Peeking Through the Veil

Filed under: Uncategorized — Chas @ 10:14 pm

The game is officially sold out. Some standing room only tix will be on sale on Tuesday.

So, what’s the word on the team residing in a state that looks something like a dripping, spent phallic representation?

The same but different. While Pitt has a new coach who is considered long on personality and inspiring players, but short on actual game coaching; ND’s new coach is considered an X-O guy who has needed to prove himself in the personality/charisma department.

Obviously both coaches will need to prove themselves again on the field with what they do, but for now everyone around the program believes in Coach Charlie Weis and what he has done with the attitude of the team.

No, the only thing Weis, a 1978 Notre Dame graduate, seems concerned about at the moment is changing the attitude of the entire program. He’s a demanding coach in the mold of Lou Holtz — minus the endless bluster — who won’t settle for anything less than restoring the Fighting Irish to national prominence.

“It’s a fair question if you’re worried about what people are thinking,” Weis told reporters during media day in South Bend, Ind., earlier this month. “I’m not really worrying about it. Mind you, the object is to win as fast as we can.”

Weis inherits a program that finished 6-6 last season.

It has been 16 long seasons since Notre Dame won the last of its 11 national championships — equaling the longest draught in school history from 1950-65.

The master plan under Weis is based on instilling faith.

“The first message we’re trying to teach the players is, ‘You have no chance of winning if you believe you’re not going to win.’ If you have games you’re already thinking, ‘Well, this team is a lot better than us,’ you really have no chance.

“If you go into a game thinking anything other than you’re going to win that game, you can count on losing it,” Weis said.

“The sooner we can get more people thinking that way, the better our chances are,” he added. “There are not many games where I’ve looked at the schedule and said, ‘Well, we’re losing that one.’ I’ve tried not to do that.”

In fact, that was the overwhelming theme of stories today on Weis and the Domers.

But Charlie Weis needed more than four Super Bowl rings and a proven playbook to win over his new team.

He needed to push. He needed to teach. He needed to inspire.

And, perhaps most important, he needed to relate.

Maybe it’s the outgrowth of the “one voice” theory from Bill Belichick that Weis is adhering to that creates a uniformity of stories. I’ll have some more thoughts on that theory later in the week, from someone who got to observe it in action in Cleveland under Belichick.
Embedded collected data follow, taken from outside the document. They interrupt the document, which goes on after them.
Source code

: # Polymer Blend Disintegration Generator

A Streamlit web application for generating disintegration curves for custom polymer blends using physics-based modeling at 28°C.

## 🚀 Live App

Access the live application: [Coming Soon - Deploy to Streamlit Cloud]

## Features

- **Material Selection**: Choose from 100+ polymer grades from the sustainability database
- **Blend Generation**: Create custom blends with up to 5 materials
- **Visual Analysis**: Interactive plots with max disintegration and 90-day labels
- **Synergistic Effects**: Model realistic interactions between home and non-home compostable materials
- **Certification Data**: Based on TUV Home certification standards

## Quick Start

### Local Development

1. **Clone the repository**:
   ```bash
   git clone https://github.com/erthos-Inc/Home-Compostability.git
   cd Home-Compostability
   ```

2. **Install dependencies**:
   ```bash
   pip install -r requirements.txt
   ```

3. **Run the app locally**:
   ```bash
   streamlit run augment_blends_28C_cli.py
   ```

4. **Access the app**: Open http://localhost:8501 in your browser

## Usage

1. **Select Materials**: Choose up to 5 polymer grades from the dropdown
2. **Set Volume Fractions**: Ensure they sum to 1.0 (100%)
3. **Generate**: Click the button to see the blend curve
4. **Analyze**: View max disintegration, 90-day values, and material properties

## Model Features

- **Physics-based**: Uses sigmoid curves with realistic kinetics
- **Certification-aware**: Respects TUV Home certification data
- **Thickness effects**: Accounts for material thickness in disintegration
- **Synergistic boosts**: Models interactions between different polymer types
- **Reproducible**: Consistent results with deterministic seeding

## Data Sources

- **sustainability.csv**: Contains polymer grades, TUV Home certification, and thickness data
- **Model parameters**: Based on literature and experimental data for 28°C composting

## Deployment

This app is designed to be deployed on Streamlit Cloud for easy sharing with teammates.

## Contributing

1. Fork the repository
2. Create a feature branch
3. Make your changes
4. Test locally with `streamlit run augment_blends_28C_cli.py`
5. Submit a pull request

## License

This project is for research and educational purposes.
The players, of course, in their interviews are positive, but it is already causing media people to look for tells

When the subject turns to Charlie Weis, as it always does, Notre Dame football players offer variations on the same reaction.

A chuckle suggests their responses will be edited for sensitive tastes.

Then maybe darting eyes, or a thumb and forefinger tracing the corners of their mouths, some kind of tic to buy time.

Wary, weary expressions developed over three weeks of the Weis treatment, a persistent drumbeat of criticism and instruction and perpetual unhappiness with their performance, as promised.

“It’s hard to describe,” serves as a common throat-clearing remark from Notre Dame football players asked to explain the tactics and intensity of their new coaching staff.

Goading questions about comparing them with their predecessors go nowhere — they have been trained — but their words reveal more than the usual preseason anticipation.

Exhaustion and excitement on their faces illustrate their current state of mind.

Sounds like the first couple weeks while dating a crazy chick. But then, I may just be projecting.